Drift nets get loose from time to time, walls of plastic mesh moving on their own through the ocean, harvesting for nothing but rot. They call them “ghost nets”. So, when the strange things started showing up on sonar, unmoving schools of fish with dolphins floating among them, orcas and seals in an unmoving mass in the dark of the ocean, they figured they were ghost nets.

And when some boats that reported those strange things disappeared, the fishermen figured ghost nets were bad luck. Then they found out some ghost nets had been overgrown with something strange. Jelly. Turns out a polluted, overfished ocean turns into a slime farm—jellyfish, medusas, salps, and so on and so forth are opportunists that thrive in the areas man cleared out and poisoned. That’s what they think is happening. Jellyheads have other ideas.

I printed the story over a faint photograph of Emily on jelly. I called it “Oneirovore”. That’s what I think the jelly needs from the animals it infects. I think it eats our dreams. And isn’t it just too perfect the way jelly uses the mammalian diving reflex? Of course, I’m a fucking jellyhead and that’s the kind of thing we say.

The jelly organisms are colonial mesozoans, parasitic relatives of jellyfish and the other slimes. They aren’t a single animal; they’re a self-contained ecosystem. The stingers, the nematocysts, can’t penetrate human skin. You need to touch them to a mucus membrane.

At first, jelly was like jenkum, another fake drug the news gets panicked about. If you were actually doing it, the first news stories were hilarious. Then they found the way it entrained people’s brains. The mirror cells, the areas of the brain that allow us to understand other people by mimicking their hypothetical behavior, enlarged and became more active. There was talk of using jelly as therapy for sociopaths.

Jelly was too cheap and easy to cultivate to interest the investment class of criminals. And nobody ever got mugged by a jellyhead. After crack and meth and heroin, it was such a fucking relief.

It took a couple of years for the infections to advance to a stage where people started noticing anything was wrong. And let’s be serious. Not everyone was as honest with their doctors as they could have been.

✻ ✻ ✻

Now I’ll be honest. I talk about jellyhead love, but Jason wasn’t my friend. He was just an asshole I had to put up with because I wanted to be around Brad and Brad’s jelly. Getting high and crawling into the tank is exactly the kind of thing that creepy little moron would do, and it’s different than what Emily and I are doing.

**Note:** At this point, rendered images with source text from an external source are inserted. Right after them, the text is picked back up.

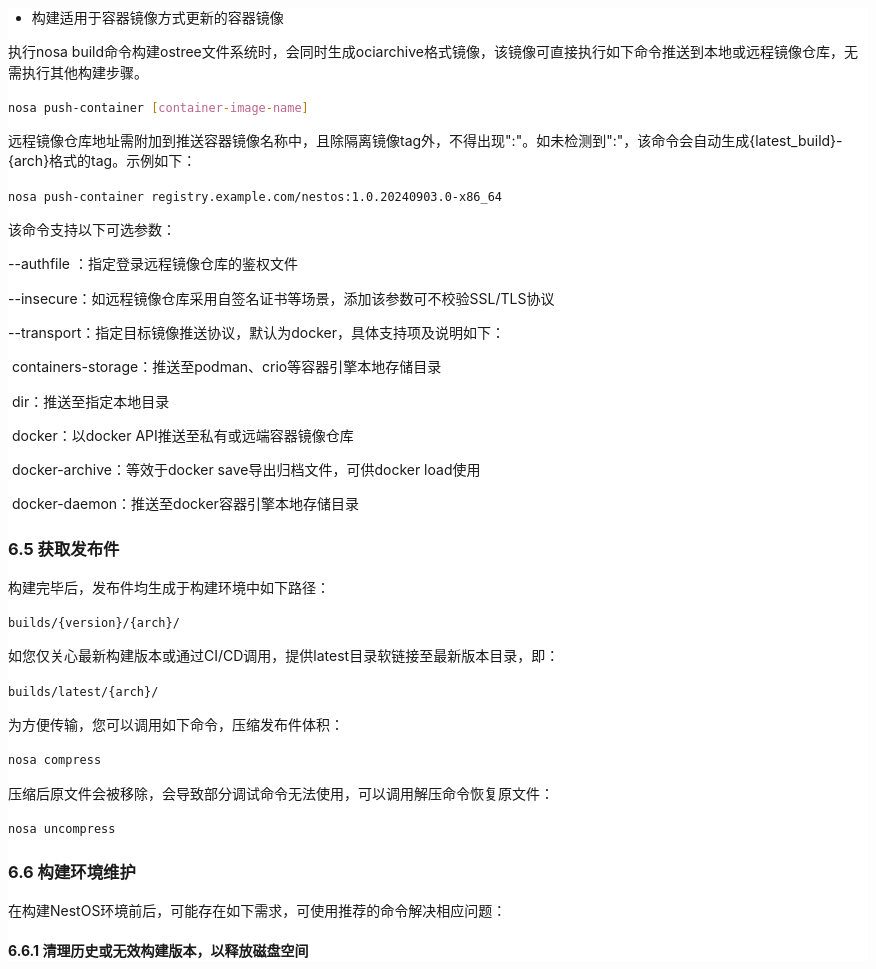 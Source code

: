 - 构建适用于容器镜像方式更新的容器镜像

执行nosa build命令构建ostree文件系统时，会同时生成ociarchive格式镜像，该镜像可直接执行如下命令推送到本地或远程镜像仓库，无需执行其他构建步骤。

```sh
nosa push-container [container-image-name]
```

   远程镜像仓库地址需附加到推送容器镜像名称中，且除隔离镜像tag外，不得出现":"。如未检测到":"，该命令会自动生成{latest_build}-{arch}格式的tag。示例如下：

```sh
nosa push-container registry.example.com/nestos:1.0.20240903.0-x86_64
```

该命令支持以下可选参数：

--authfile ：指定登录远程镜像仓库的鉴权文件

--insecure：如远程镜像仓库采用自签名证书等场景，添加该参数可不校验SSL/TLS协议

--transport：指定目标镜像推送协议，默认为docker，具体支持项及说明如下：

​ containers-storage：推送至podman、crio等容器引擎本地存储目录

​ dir：推送至指定本地目录

​ docker：以docker API推送至私有或远端容器镜像仓库

​ docker-archive：等效于docker save导出归档文件，可供docker load使用

​ docker-daemon：推送至docker容器引擎本地存储目录

### 6.5 获取发布件

构建完毕后，发布件均生成于构建环境中如下路径：

```sh
builds/{version}/{arch}/
```

如您仅关心最新构建版本或通过CI/CD调用，提供latest目录软链接至最新版本目录，即：

```sh
builds/latest/{arch}/
```

为方便传输，您可以调用如下命令，压缩发布件体积：

```sh
nosa compress
```

压缩后原文件会被移除，会导致部分调试命令无法使用，可以调用解压命令恢复原文件：

```sh
nosa uncompress
```

### 6.6 构建环境维护

在构建NestOS环境前后，可能存在如下需求，可使用推荐的命令解决相应问题：

#### 6.6.1 清理历史或无效构建版本，以释放磁盘空间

I can hear the noises, the slicks and bubbles as Emily’s jelly draws back in. I don’t like to look. In a few minutes, Emily is going to stand up. Then she’ll get her sun dress off the back of the chair, put on her flip-flops with the daisies on the toe-strap, and we’ll walk down to the beach, walk toward the lighthouse until we’re alone.

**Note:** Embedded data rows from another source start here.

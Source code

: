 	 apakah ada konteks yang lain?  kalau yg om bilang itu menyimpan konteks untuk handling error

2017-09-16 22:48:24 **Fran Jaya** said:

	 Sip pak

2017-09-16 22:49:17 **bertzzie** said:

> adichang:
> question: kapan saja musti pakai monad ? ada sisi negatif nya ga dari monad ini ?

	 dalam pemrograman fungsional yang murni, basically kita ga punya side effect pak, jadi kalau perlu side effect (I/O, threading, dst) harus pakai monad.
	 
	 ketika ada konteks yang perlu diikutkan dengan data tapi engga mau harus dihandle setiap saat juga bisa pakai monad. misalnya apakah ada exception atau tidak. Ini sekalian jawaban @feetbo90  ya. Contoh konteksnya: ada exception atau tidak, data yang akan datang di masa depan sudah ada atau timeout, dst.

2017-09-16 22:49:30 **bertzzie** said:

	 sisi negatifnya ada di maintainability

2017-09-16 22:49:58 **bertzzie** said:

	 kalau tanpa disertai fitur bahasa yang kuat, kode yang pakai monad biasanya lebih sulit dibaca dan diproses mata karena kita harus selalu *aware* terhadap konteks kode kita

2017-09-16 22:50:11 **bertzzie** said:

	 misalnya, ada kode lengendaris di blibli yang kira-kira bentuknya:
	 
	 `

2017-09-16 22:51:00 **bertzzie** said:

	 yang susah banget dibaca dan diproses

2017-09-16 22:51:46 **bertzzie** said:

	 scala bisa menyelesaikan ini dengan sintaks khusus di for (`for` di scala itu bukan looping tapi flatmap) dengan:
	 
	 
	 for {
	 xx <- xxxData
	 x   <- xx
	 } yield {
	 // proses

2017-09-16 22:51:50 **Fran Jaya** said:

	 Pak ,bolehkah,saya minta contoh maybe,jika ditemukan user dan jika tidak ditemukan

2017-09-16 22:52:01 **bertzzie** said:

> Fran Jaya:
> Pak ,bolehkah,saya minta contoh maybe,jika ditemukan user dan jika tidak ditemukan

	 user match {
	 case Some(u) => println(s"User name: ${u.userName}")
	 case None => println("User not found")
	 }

Then we’ll wade out into the water. And I know Emily. When the waves hit her, she’ll be scared. She’ll reach for my hand and, when I take it, she’ll hold onto me for protection, and I’ll help her under the waves until we get out far enough to swim. We will dive into the dark, a soft place where noises are all muffled by distance, take our place in the ghost net, and I will go to sleep and never be lonely again.